Entre oito e oitenta

Na prosa e no verso, livros de Miguel Sanches Neto são medianos
Miguel Sanches Neto por Hugo Harada
01/05/2011

A crítica literária, quando realizada com seriedade, é uma tarefa bastante árdua, como o são todos os ofícios desempenhados com afinco e sinceridade. Mas, por paradoxal que pareça, estando o crítico diante de extremos — o livro grandioso ou o péssimo, que ele sequer considera literário —, sua tarefa analítica (se não podemos empregar aqui o termo “facilidade”, para que não façamos uma pecaminosa contradição) ganha certo conforto, pois em geral são numerosos os motivos que provocam em nós a sensação do endosso ou da repulsa.
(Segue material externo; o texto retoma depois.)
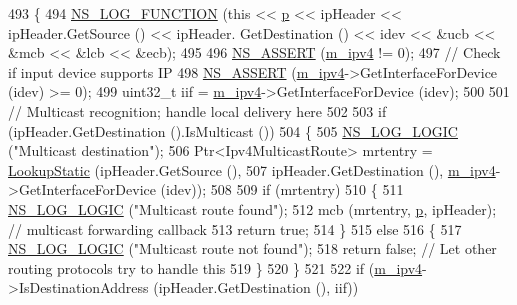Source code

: \begin{DoxyCode}
493 \{
494   \hyperlink{log-macros-disabled_8h_a90b90d5bad1f39cb1b64923ea94c0761}{NS\_LOG\_FUNCTION} (\textcolor{keyword}{this} << \hyperlink{lte__link__budget_8m_ac9de518908a968428863f829398a4e62}{p} << ipHeader << ipHeader.GetSource () << ipHeader.
      GetDestination () << idev << &ucb << &mcb << &lcb << &ecb);
495 
496   \hyperlink{assert_8h_a6dccdb0de9b252f60088ce281c49d052}{NS\_ASSERT} (\hyperlink{classns3_1_1Ipv4StaticRouting_adc30356be1824ea40ffbd444a5d91b9f}{m\_ipv4} != 0);
497   \textcolor{comment}{// Check if input device supports IP }
498   \hyperlink{assert_8h_a6dccdb0de9b252f60088ce281c49d052}{NS\_ASSERT} (\hyperlink{classns3_1_1Ipv4StaticRouting_adc30356be1824ea40ffbd444a5d91b9f}{m\_ipv4}->GetInterfaceForDevice (idev) >= 0);
499   uint32\_t iif = \hyperlink{classns3_1_1Ipv4StaticRouting_adc30356be1824ea40ffbd444a5d91b9f}{m\_ipv4}->GetInterfaceForDevice (idev); 
500 
501   \textcolor{comment}{// Multicast recognition; handle local delivery here}
502 
503   \textcolor{keywordflow}{if} (ipHeader.GetDestination ().IsMulticast ())
504     \{
505       \hyperlink{group__logging_ga88acd260151caf2db9c0fc84997f45ce}{NS\_LOG\_LOGIC} (\textcolor{stringliteral}{"Multicast destination"});
506       Ptr<Ipv4MulticastRoute> mrtentry =  \hyperlink{classns3_1_1Ipv4StaticRouting_a9ee2a4c5597e9b238369ba3667121852}{LookupStatic} (ipHeader.GetSource (),
507                                                         ipHeader.GetDestination (), 
      \hyperlink{classns3_1_1Ipv4StaticRouting_adc30356be1824ea40ffbd444a5d91b9f}{m\_ipv4}->GetInterfaceForDevice (idev));
508 
509       \textcolor{keywordflow}{if} (mrtentry)
510         \{
511           \hyperlink{group__logging_ga88acd260151caf2db9c0fc84997f45ce}{NS\_LOG\_LOGIC} (\textcolor{stringliteral}{"Multicast route found"});
512           mcb (mrtentry, \hyperlink{lte__link__budget_8m_ac9de518908a968428863f829398a4e62}{p}, ipHeader); \textcolor{comment}{// multicast forwarding callback}
513           \textcolor{keywordflow}{return} \textcolor{keyword}{true};
514         \}
515       \textcolor{keywordflow}{else}
516         \{
517           \hyperlink{group__logging_ga88acd260151caf2db9c0fc84997f45ce}{NS\_LOG\_LOGIC} (\textcolor{stringliteral}{"Multicast route not found"});
518           \textcolor{keywordflow}{return} \textcolor{keyword}{false}; \textcolor{comment}{// Let other routing protocols try to handle this}
519         \}
520     \}
521 
522   \textcolor{keywordflow}{if} (\hyperlink{classns3_1_1Ipv4StaticRouting_adc30356be1824ea40ffbd444a5d91b9f}{m\_ipv4}->IsDestinationAddress (ipHeader.GetDestination (), iif))

\end{DoxyCode}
No primeiro caso, o estudioso inevitavelmente contamina seu juízo pela paixão (sem a qual não há crítica apaixonante), no entender dele regalada pela obra de excelência, e a partir disso elabora um discurso em comunhão com o que foi lido; no segundo, rechaça-se tudo o que se lhe apresenta em desacordo com as verdades que carrega dentro de si, e nesse caso a paixão assume uma tonalidade diversa, e, grávida de gravidade, grava-se nas páginas com as tintas negras da reprovação. Tudo muito subjetivo, é verdade, mas a objetividade — que (acertadamente) se cobra da crítica literária, porém em muitos momentos solicitando (equivocadamente) a expulsão da pessoalidade — a objetividade, dizia eu, e seus mecanismos de legitimação nascem sempre em algum espaço particular, pois nada do que pertence ao conhecimento humano brota em árvores ou é extraído de alguma pedra.

Mas os livros medianos parecem mais desconfortáveis para a crítica precisamente por se situarem numa terceira via, a qual, neste contexto, não costuma ser muito fértil, visto não ser tão curta a ponto de inviabilizar o trânsito, nem tão longa a desafiar o horizonte e nos impulsionar ao deslocamento. Fique claro que aqui não se defendem nocivas dicotomias, pois seria absolutamente danoso caso a crítica se limitasse à etiquetação do que é bom e do que é ruim, de maneira direta e simples, mas a vida por vezes coloca-nos diante de situações que nos inspiram um inevitável “ou oito ou oitenta”.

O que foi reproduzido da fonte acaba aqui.